Safety, Tolerability, and Outcomes of Tafamidis for the Treatment of Acquired Amyloid Neuropathy in Domino Liver Transplant Recipients

Abstract

Amyloidosis; Domino liver transplant; Tafamidis

Amiloïdosi; Trasplantament de fetge dominó; Tafamidis

Amiloidosis; Trasplante de hígado dominó; Tafamidis

Introduction Acquired amyloid neuropathy is an iatrogenic disease that appears years after a domino liver transplant. The objectives of our study are to analyze the efficacy and tolerability of tafamidis for the treatment of acquired amyloid neuropathy in domino liver transplant recipients. This post-authorization, prospective, longitudinal study included seven domino liver transplant recipients with acquired amyloid neuropathy who received treatment with tafamidis for 18 months. Methods The primary endpoints were the response rate, defined as those patients with an increase of < 2 points on the Neurological Impairment Score (NIS) from baseline, and the change in the NIS score from baseline. Secondary endpoints included the Quantitative Sensory Test, 10-m walk test, quality of life (Norfolk), and disability (Rasch-built Overall Disability Scale). As safety parameters, the evidence of graft rejection, changes in immunosuppressive trough levels and changes in antiviral and allogeneic cellular immunity before and 12 months after tafamidis treatment were also assessed. Results Six patients (85.7%) had responded at 18-months. Compared to baseline, we observed non-statistically significant improvement in mean NIS score at 6 months (− 2.54 points, CI − 5.92 to 0.84), 12 months (− 3.25 points; CI − 6.63 to 0.13), and 18 months (− 2.35 points; CI − 5.74 to 1.02). Changes in the Quantitative Sensory Test, 10-m walk tests and the quality of life and disability questionnaires were not statistically significant. The use of tafamidis did not induce relevant side effects or drug interactions. Also, no acute rejections events nor changes in functional adaptive immunity were observed. Conclusion Our study supports the safety and tolerability of tafamidis for the treatment of acquired amyloid neuropathy in domino liver transplant recipients. Tafamidis shows promise as a useful treatment in the clinical management of these patients. Future randomized placebo-controlled clinical trials with longer follow-up durations are needed.

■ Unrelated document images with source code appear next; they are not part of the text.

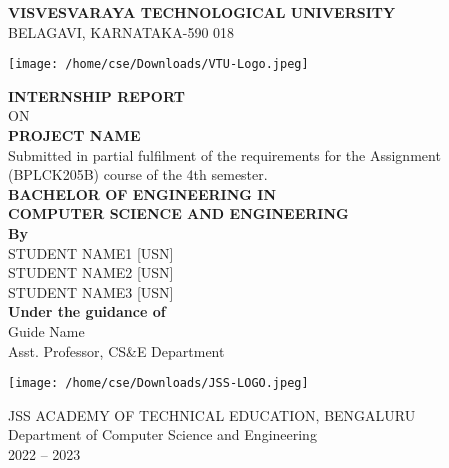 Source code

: \documentclass[12pt]{article}
\begin{document}
	\begin{center}
		\vspace*{-0.5cm}
		\huge
		\textbf{VISVESVARAYA TECHNOLOGICAL UNIVERSITY}\\
		\vspace{0.5cm}
		\large
		BELAGAVI, KARNATAKA-590 018\\
		\vspace{0.5cm}
		
		\begin{center}
			\texttt{[image: /home/cse/Downloads/VTU-Logo.jpeg]}
		\end{center}
		
		\vspace{0.5cm}
		\large
		\textbf{INTERNSHIP REPORT}\\
		\vspace{0cm}
		\large
		ON\\
		\vspace{0cm}
		\textbf{PROJECT NAME}\\
		\vspace{0.1cm}
		\large
		Submitted in partial fulfilment of the requirements for the Assignment
		(BPLCK205B) course of the 4th semester.\\
		\vspace{1cm}
\large
\textbf{BACHELOR OF ENGINEERING IN}\\
\textbf{COMPUTER SCIENCE AND ENGINEERING}\\
\vspace{0cm}
\large
\textbf{By}\\
\vspace{0.5cm}
\normalsize
STUDENT NAME1 [USN]\\
STUDENT NAME2 [USN]\\
STUDENT NAME3 [USN]\\
\vspace{0cm}
\large
\textbf{Under the guidance of}\\
\vspace{0.5cm}
\normalsize
Guide Name\\
Asst. Professor, CS\&E Department\\
\vspace{1cm}
\begin{center}
	\texttt{[image: /home/cse/Downloads/JSS-LOGO.jpeg]}
\end{center}

\vspace{0.5cm}
\large
JSS ACADEMY OF TECHNICAL EDUCATION, BENGALURU\\
Department of Computer Science and Engineering\\
2022 – 2023\\
\end{center}
\end{document}
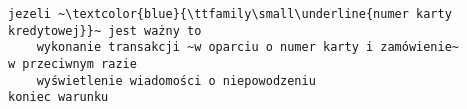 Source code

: \documentclass[a4paper,12pt]{book}
\begin{document}
	\begin{lstlisting}[numbers=none,escapechar=~]
jezeli ~\textcolor{blue}{\ttfamily\small\underline{numer karty kredytowej}}~ jest ważny to
    wykonanie transakcji ~w oparciu o numer karty i zamówienie~
w przeciwnym razie
    wyświetlenie wiadomości o niepowodzeniu
koniec warunku
	\end{lstlisting}
		
		
\end{document}
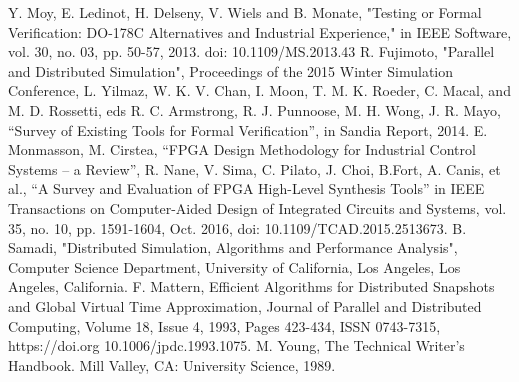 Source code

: \documentclass[conference]{IEEEtran}
\begin{document}
\begin{thebibliography}{00}
 Y. Moy, E. Ledinot, H. Delseny, V. Wiels and B. Monate, "Testing or Formal Verification: DO-178C Alternatives and Industrial Experience," in IEEE Software, vol. 30, no. 03, pp. 50-57, 2013.
doi: 10.1109/MS.2013.43
 R. Fujimoto, "Parallel and Distributed Simulation", Proceedings of the 2015 Winter Simulation Conference, L. Yilmaz, W. K. V. Chan, I. Moon, T. M. K. Roeder, C. Macal, and M. D. Rossetti, eds
 R. C. Armstrong, R. J. Punnoose, M. H. Wong, J. R. Mayo, ``Survey of Existing Tools for Formal Verification'', in Sandia Report, 2014.
 E. Monmasson, M. Cirstea, ``FPGA Design Methodology for Industrial Control
Systems – a Review'', 
 R. Nane, V. Sima, C. Pilato, J. Choi, B.Fort, A. Canis, et al., ``A Survey and Evaluation of FPGA High-Level Synthesis Tools'' in IEEE Transactions on Computer-Aided Design of Integrated Circuits and Systems, vol. 35, no. 10, pp. 1591-1604, Oct. 2016, doi: 10.1109/TCAD.2015.2513673.
 B. Samadi, "Distributed Simulation, Algorithms and Performance Analysis", Computer Science
Department, University of California, Los Angeles, Los Angeles, California.
 F. Mattern, Efficient Algorithms for Distributed Snapshots and Global Virtual Time Approximation, Journal of Parallel and Distributed Computing, Volume 18, Issue 4, 1993, Pages 423-434, ISSN 0743-7315, https://doi.org 10.1006/jpdc.1993.1075.
 M. Young, The Technical Writer's Handbook. Mill Valley, CA: University Science, 1989.
\end{thebibliography}
\end{document}
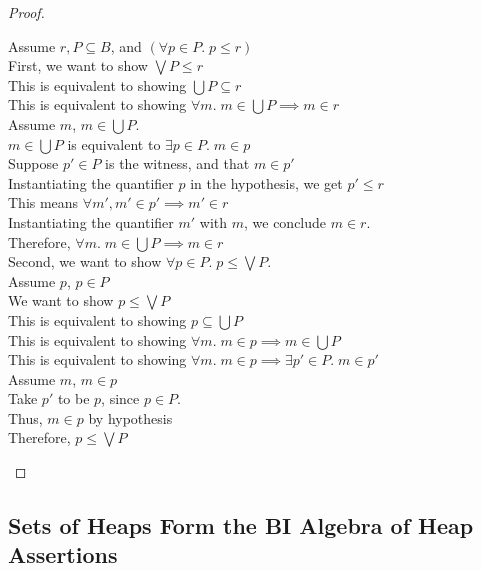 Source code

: \begin{proof}
\begin{enumerate}
  \begin{tabbedproof}
    \oo Assume $r, P \subseteq B$, and $(\forall p \in P.\; p \leq r)$ \\[1em]
    \ooo First, we want to show $\bigvee P \leq r$ \\
    \oooo This is equivalent to showing $\bigcup P \subseteq r$ \\
    \oooo This is equivalent to showing $\forall m.\; m \in \bigcup P \implies m \in r$ \\
    \oooo Assume $m$, $m \in \bigcup P$. \\
    \ooooo $m \in \bigcup P$ is equivalent to $\exists p \in P.\; m \in p$ \\
    \ooooo Suppose $p' \in P$ is the witness, and that $m \in p'$ \\ 
    \oooooo Instantiating the quantifier $p$ in the hypothesis, we get $p' \leq r$ \\
    \oooooo This means $\forall m', m' \in p' \implies m' \in r$ \\
    \oooooo Instantiating the quantifier $m'$ with $m$,  we conclude $m \in r$.  \\
    \oooo Therefore, $\forall m.\; m \in \bigcup P \implies m \in r$ \\[1em]
    \ooo Second, we want to show $\forall p \in P.\; p \leq \bigvee P$. \\
    \oooo Assume $p$, $p \in P$ \\
    \ooooo We want to show $p \leq \bigvee P$ \\
    \ooooo This is equivalent to showing $p \subseteq \bigcup P$ \\
    \ooooo This is equivalent to showing $\forall m.\; m \in p \implies m \in \bigcup P$ \\
    \ooooo This is equivalent to showing $\forall m.\; m \in p \implies \exists p' \in P.\; m \in p'$ \\
    \ooooo Assume $m$, $m \in p$ \\
    \oooooo Take $p'$ to be $p$, since $p \in P$. \\
    \oooooo Thus, $m \in p$ by hypothesis \\
    \oooo Therefore, $p \leq \bigvee P$ \\
  \end{tabbedproof}

\end{enumerate}


\end{proof}

\subsection{Sets of Heaps Form the BI Algebra of Heap Assertions}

This study was funded through an independent research grant (ID#63238211) by Pfizer. The funder had no influence on the study design, data processing, statistical analysis, decision to publish this article and did not fund the journal's open access and rapid service fees. IDIBELL (Instituto de Investigación Biomédica de Bellvitge) will fund the journal's open access and rapid service fees.